Saved data entries
● ● ● ● ●
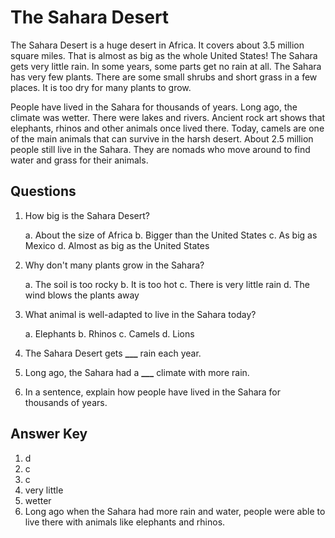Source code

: # The Sahara Desert

The Sahara Desert is a huge desert in Africa. It covers about 3.5 million square miles. That is almost as big as the whole United States! The Sahara gets very little rain. In some years, some parts get no rain at all. The Sahara has very few plants. There are some small shrubs and short grass in a few places. It is too dry for many plants to grow.

People have lived in the Sahara for thousands of years. Long ago, the climate was wetter. There were lakes and rivers. Ancient rock art shows that elephants, rhinos and other animals once lived there. Today, camels are one of the main animals that can survive in the harsh desert. About 2.5 million people still live in the Sahara. They are nomads who move around to find water and grass for their animals.

## Questions

1. How big is the Sahara Desert?

   a. About the size of Africa
   b. Bigger than the United States
   c. As big as Mexico
   d. Almost as big as the United States

2. Why don't many plants grow in the Sahara?

   a. The soil is too rocky
   b. It is too hot
   c. There is very little rain
   d. The wind blows the plants away

3. What animal is well-adapted to live in the Sahara today?

   a. Elephants
   b. Rhinos
   c. Camels
   d. Lions

4. The Sahara Desert gets **\_\_\_** rain each year.

5. Long ago, the Sahara had a **\_\_\_** climate with more rain.

6. In a sentence, explain how people have lived in the Sahara for thousands of years.

## Answer Key

1. d
2. c
3. c
4. very little
5. wetter
6. Long ago when the Sahara had more rain and water, people were able to live there with animals like elephants and rhinos.
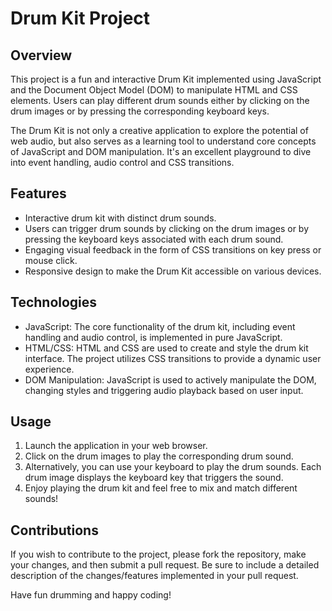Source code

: # Drum Kit Project

## Overview
This project is a fun and interactive Drum Kit implemented using JavaScript and the Document Object Model (DOM) to manipulate HTML and CSS elements. Users can play different drum sounds either by clicking on the drum images or by pressing the corresponding keyboard keys. 

The Drum Kit is not only a creative application to explore the potential of web audio, but also serves as a learning tool to understand core concepts of JavaScript and DOM manipulation. It's an excellent playground to dive into event handling, audio control and CSS transitions.

## Features
- Interactive drum kit with distinct drum sounds.
- Users can trigger drum sounds by clicking on the drum images or by pressing the keyboard keys associated with each drum sound.
- Engaging visual feedback in the form of CSS transitions on key press or mouse click.
- Responsive design to make the Drum Kit accessible on various devices.

## Technologies
- JavaScript: The core functionality of the drum kit, including event handling and audio control, is implemented in pure JavaScript.
- HTML/CSS: HTML and CSS are used to create and style the drum kit interface. The project utilizes CSS transitions to provide a dynamic user experience.
- DOM Manipulation: JavaScript is used to actively manipulate the DOM, changing styles and triggering audio playback based on user input.

## Usage
1. Launch the application in your web browser.
2. Click on the drum images to play the corresponding drum sound. 
3. Alternatively, you can use your keyboard to play the drum sounds. Each drum image displays the keyboard key that triggers the sound.
4. Enjoy playing the drum kit and feel free to mix and match different sounds!

## Contributions
If you wish to contribute to the project, please fork the repository, make your changes, and then submit a pull request. Be sure to include a detailed description of the changes/features implemented in your pull request.

Have fun drumming and happy coding!
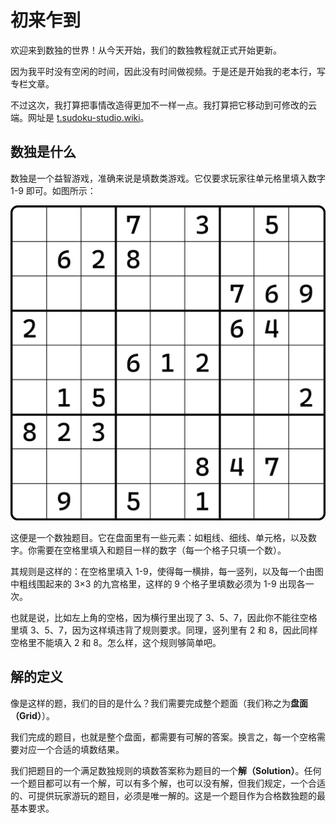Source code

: # 初来乍到

欢迎来到数独的世界！从今天开始，我们的数独教程就正式开始更新。

因为我平时没有空闲的时间，因此没有时间做视频。于是还是开始我的老本行，写专栏文章。

不过这次，我打算把事情改造得更加不一样一点。我打算把它移动到可修改的云端。网址是 [t.sudoku-studio.wiki](https://t.sudoku-studio.wiki)。

## 数独是什么

数独是一个益智游戏，准确来说是填数类游戏。它仅要求玩家往单元格里填入数字 1-9 即可。如图所示：

![image-20240227222704239](..\pic\image-20240227222704239.png)

这便是一个数独题目。它在盘面里有一些元素：如粗线、细线、单元格，以及数字。你需要在空格里填入和题目一样的数字（每一个格子只填一个数）。

其规则是这样的：在空格里填入 1-9，使得每一横排，每一竖列，以及每一个由图中粗线围起来的 3×3 的九宫格里，这样的 9 个格子里填数必须为 1-9 出现各一次。

也就是说，比如左上角的空格，因为横行里出现了 3、5、7，因此你不能往空格里填 3、5、7，因为这样填违背了规则要求。同理，竖列里有 2 和 8，因此同样空格里不能填入 2 和 8。怎么样，这个规则够简单吧。

## 解的定义

像是这样的题，我们的目的是什么？我们需要完成整个题面（我们称之为**盘面（Grid）**）。

我们完成的题目，也就是整个盘面，都需要有可解的答案。换言之，每一个空格需要对应一个合适的填数结果。

我们把题目的一个满足数独规则的填数答案称为题目的一个**解（Solution）**。任何一个题目都可以有一个解，可以有多个解，也可以没有解，但我们规定，一个合适的、可提供玩家游玩的题目，必须是唯一解的。这是一个题目作为合格数独题的最基本要求。

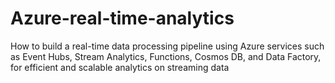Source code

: # Azure-real-time-analytics
How to build a real-time data processing pipeline using Azure services such as Event Hubs, Stream Analytics, Functions, Cosmos DB, and Data Factory, for efficient and scalable analytics on streaming data
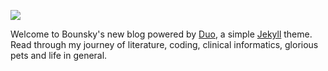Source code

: ![](https://ezral.github.io/duo/static/images/og.jpg)

<div align="left">Welcome to Bounsky's new blog powered by <a href="https://github.com/chibicode/duo">Duo</a>, a simple <a href="http://jekyllrb.com/">Jekyll</a> theme.</div>
<div align="left">Read through my journey of literature, coding, clinical informatics, glorious pets and life in general.</div>
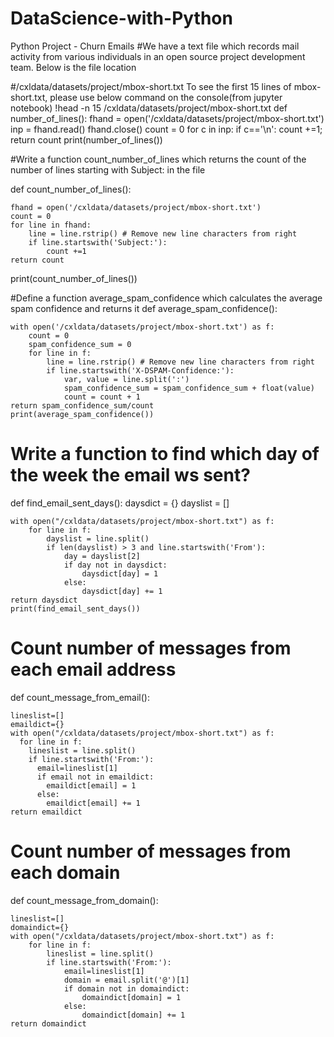 # DataScience-with-Python
Python Project - Churn Emails
#We have a text file which records mail activity from various individuals in an open source project development team. Below is the file location

#/cxldata/datasets/project/mbox-short.txt
To see the first 15 lines of mbox-short.txt, please use below command on the console(from jupyter notebook)
!head -n 15 /cxldata/datasets/project/mbox-short.txt
def number_of_lines():
    fhand = open('/cxldata/datasets/project/mbox-short.txt')
    inp = fhand.read()
    fhand.close()
    count = 0
    for c in inp:
        if c=='\n':
            count +=1;
    return count
print(number_of_lines())

#Write a function count_number_of_lines which returns the count of the number of lines starting with Subject: in the file
    
  def count_number_of_lines():
    
    fhand = open('/cxldata/datasets/project/mbox-short.txt')
    count = 0
    for line in fhand:
        line = line.rstrip() # Remove new line characters from right
        if line.startswith('Subject:'):
            count +=1
    return count
 
 print(count_number_of_lines())
 
 #Define a function average_spam_confidence which calculates the average spam confidence and returns it
 def average_spam_confidence():
 
    with open('/cxldata/datasets/project/mbox-short.txt') as f:
        count = 0
        spam_confidence_sum = 0
        for line in f:
            line = line.rstrip() # Remove new line characters from right
            if line.startswith('X-DSPAM-Confidence:'):
                var, value = line.split(':')
                spam_confidence_sum = spam_confidence_sum + float(value)
                count = count + 1
    return spam_confidence_sum/count
    print(average_spam_confidence())
    
   # Write a function to find which day of the week the email ws sent?
   def find_email_sent_days():
    daysdict = {}
    dayslist = []

    with open("/cxldata/datasets/project/mbox-short.txt") as f:
        for line in f:
            dayslist = line.split()
            if len(dayslist) > 3 and line.startswith('From'):
                day = dayslist[2]
                if day not in daysdict:
                    daysdict[day] = 1
                else:
                    daysdict[day] += 1
    return daysdict
    print(find_email_sent_days())
    
# Count number of messages from each email address
def count_message_from_email():

    lineslist=[]
    emaildict={}
    with open("/cxldata/datasets/project/mbox-short.txt") as f:
      for line in f:
        lineslist = line.split()
        if line.startswith('From:'):
          email=lineslist[1]
          if email not in emaildict:
            emaildict[email] = 1
          else:
            emaildict[email] += 1
    return emaildict
    
  # Count number of messages from each domain
  def count_message_from_domain():
  
    lineslist=[]
    domaindict={}
    with open("/cxldata/datasets/project/mbox-short.txt") as f:
        for line in f:
            lineslist = line.split()
            if line.startswith('From:'):
                email=lineslist[1]
                domain = email.split('@')[1] 
                if domain not in domaindict:
                    domaindict[domain] = 1
                else:
                    domaindict[domain] += 1
    return domaindict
● ● ● ● ●
:: AIM OF THE EXERCISE ::
Each record above has to be written out again in full, but its pictures must not be.

:: RESPONSE TO THE TASK ::
Source code

: # The Sahara Desert

The Sahara Desert is a huge desert in Africa. It covers about 3.5 million square miles. That is almost as big as the whole United States! The Sahara gets very little rain. In some years, some parts get no rain at all. The Sahara has very few plants. There are some small shrubs and short grass in a few places. It is too dry for many plants to grow.

People have lived in the Sahara for thousands of years. Long ago, the climate was wetter. There were lakes and rivers. Ancient rock art shows that elephants, rhinos and other animals once lived there. Today, camels are one of the main animals that can survive in the harsh desert. About 2.5 million people still live in the Sahara. They are nomads who move around to find water and grass for their animals.

## Questions

1. How big is the Sahara Desert?

   a. About the size of Africa
   b. Bigger than the United States
   c. As big as Mexico
   d. Almost as big as the United States

2. Why don't many plants grow in the Sahara?

   a. The soil is too rocky
   b. It is too hot
   c. There is very little rain
   d. The wind blows the plants away

3. What animal is well-adapted to live in the Sahara today?

   a. Elephants
   b. Rhinos
   c. Camels
   d. Lions

4. The Sahara Desert gets **\_\_\_** rain each year.

5. Long ago, the Sahara had a **\_\_\_** climate with more rain.

6. In a sentence, explain how people have lived in the Sahara for thousands of years.

## Answer Key

1. d
2. c
3. c
4. very little
5. wetter
6. Long ago when the Sahara had more rain and water, people were able to live there with animals like elephants and rhinos.
Source code

: # Drum Kit Project

## Overview
This project is a fun and interactive Drum Kit implemented using JavaScript and the Document Object Model (DOM) to manipulate HTML and CSS elements. Users can play different drum sounds either by clicking on the drum images or by pressing the corresponding keyboard keys. 

The Drum Kit is not only a creative application to explore the potential of web audio, but also serves as a learning tool to understand core concepts of JavaScript and DOM manipulation. It's an excellent playground to dive into event handling, audio control and CSS transitions.

## Features
- Interactive drum kit with distinct drum sounds.
- Users can trigger drum sounds by clicking on the drum images or by pressing the keyboard keys associated with each drum sound.
- Engaging visual feedback in the form of CSS transitions on key press or mouse click.
- Responsive design to make the Drum Kit accessible on various devices.

## Technologies
- JavaScript: The core functionality of the drum kit, including event handling and audio control, is implemented in pure JavaScript.
- HTML/CSS: HTML and CSS are used to create and style the drum kit interface. The project utilizes CSS transitions to provide a dynamic user experience.
- DOM Manipulation: JavaScript is used to actively manipulate the DOM, changing styles and triggering audio playback based on user input.

## Usage
1. Launch the application in your web browser.
2. Click on the drum images to play the corresponding drum sound. 
3. Alternatively, you can use your keyboard to play the drum sounds. Each drum image displays the keyboard key that triggers the sound.
4. Enjoy playing the drum kit and feel free to mix and match different sounds!

## Contributions
If you wish to contribute to the project, please fork the repository, make your changes, and then submit a pull request. Be sure to include a detailed description of the changes/features implemented in your pull request.

Have fun drumming and happy coding!
Source code

: # 初来乍到

欢迎来到数独的世界！从今天开始，我们的数独教程就正式开始更新。

因为我平时没有空闲的时间，因此没有时间做视频。于是还是开始我的老本行，写专栏文章。

不过这次，我打算把事情改造得更加不一样一点。我打算把它移动到可修改的云端。网址是 [t.sudoku-studio.wiki](https://t.sudoku-studio.wiki)。

## 数独是什么

数独是一个益智游戏，准确来说是填数类游戏。它仅要求玩家往单元格里填入数字 1-9 即可。如图所示：

![image-20240227222704239](..\pic\image-20240227222704239.png)

这便是一个数独题目。它在盘面里有一些元素：如粗线、细线、单元格，以及数字。你需要在空格里填入和题目一样的数字（每一个格子只填一个数）。

其规则是这样的：在空格里填入 1-9，使得每一横排，每一竖列，以及每一个由图中粗线围起来的 3×3 的九宫格里，这样的 9 个格子里填数必须为 1-9 出现各一次。

也就是说，比如左上角的空格，因为横行里出现了 3、5、7，因此你不能往空格里填 3、5、7，因为这样填违背了规则要求。同理，竖列里有 2 和 8，因此同样空格里不能填入 2 和 8。怎么样，这个规则够简单吧。

## 解的定义

像是这样的题，我们的目的是什么？我们需要完成整个题面（我们称之为**盘面（Grid）**）。

我们完成的题目，也就是整个盘面，都需要有可解的答案。换言之，每一个空格需要对应一个合适的填数结果。

我们把题目的一个满足数独规则的填数答案称为题目的一个**解（Solution）**。任何一个题目都可以有一个解，可以有多个解，也可以没有解，但我们规定，一个合适的、可提供玩家游玩的题目，必须是唯一解的。这是一个题目作为合格数独题的最基本要求。

Source code

: # Azure-real-time-analytics
How to build a real-time data processing pipeline using Azure services such as Event Hubs, Stream Analytics, Functions, Cosmos DB, and Data Factory, for efficient and scalable analytics on streaming data
Source code

: ![](https://ezral.github.io/duo/static/images/og.jpg)

<div align="left">Welcome to Bounsky's new blog powered by <a href="https://github.com/chibicode/duo">Duo</a>, a simple <a href="http://jekyllrb.com/">Jekyll</a> theme.</div>
<div align="left">Read through my journey of literature, coding, clinical informatics, glorious pets and life in general.</div>
 # DataScience-with-Python
Python Project - Churn Emails
#We have a text file which records mail activity from various individuals in an open source project development team. Below is the file location

#/cxldata/datasets/project/mbox-short.txt
To see the first 15 lines of mbox-short.txt, please use below command on the console(from jupyter notebook)
!head -n 15 /cxldata/datasets/project/mbox-short.txt
def number_of_lines():
    fhand = open('/cxldata/datasets/project/mbox-short.txt')
    inp = fhand.read()
    fhand.close()
    count = 0
    for c in inp:
        if c=='\n':
            count +=1;
    return count
print(number_of_lines())

#Write a function count_number_of_lines which returns the count of the number of lines starting with Subject: in the file
    
  def count_number_of_lines():
    
    fhand = open('/cxldata/datasets/project/mbox-short.txt')
    count = 0
    for line in fhand:
        line = line.rstrip() # Remove new line characters from right
        if line.startswith('Subject:'):
            count +=1
    return count
 
 print(count_number_of_lines())
 
 #Define a function average_spam_confidence which calculates the average spam confidence and returns it
 def average_spam_confidence():
 
    with open('/cxldata/datasets/project/mbox-short.txt') as f:
        count = 0
        spam_confidence_sum = 0
        for line in f:
            line = line.rstrip() # Remove new line characters from right
            if line.startswith('X-DSPAM-Confidence:'):
                var, value = line.split(':')
                spam_confidence_sum = spam_confidence_sum + float(value)
                count = count + 1
    return spam_confidence_sum/count
    print(average_spam_confidence())
    
   # Write a function to find which day of the week the email ws sent?
   def find_email_sent_days():
    daysdict = {}
    dayslist = []

    with open("/cxldata/datasets/project/mbox-short.txt") as f:
        for line in f:
            dayslist = line.split()
            if len(dayslist) > 3 and line.startswith('From'):
                day = dayslist[2]
                if day not in daysdict:
                    daysdict[day] = 1
                else:
                    daysdict[day] += 1
    return daysdict
    print(find_email_sent_days())
    
# Count number of messages from each email address
def count_message_from_email():

    lineslist=[]
    emaildict={}
    with open("/cxldata/datasets/project/mbox-short.txt") as f:
      for line in f:
        lineslist = line.split()
        if line.startswith('From:'):
          email=lineslist[1]
          if email not in emaildict:
            emaildict[email] = 1
          else:
            emaildict[email] += 1
    return emaildict
    
  # Count number of messages from each domain
  def count_message_from_domain():
  
    lineslist=[]
    domaindict={}
    with open("/cxldata/datasets/project/mbox-short.txt") as f:
        for line in f:
            lineslist = line.split()
            if line.startswith('From:'):
                email=lineslist[1]
                domain = email.split('@')[1] 
                if domain not in domaindict:
                    domaindict[domain] = 1
                else:
                    domaindict[domain] += 1
    return domaindict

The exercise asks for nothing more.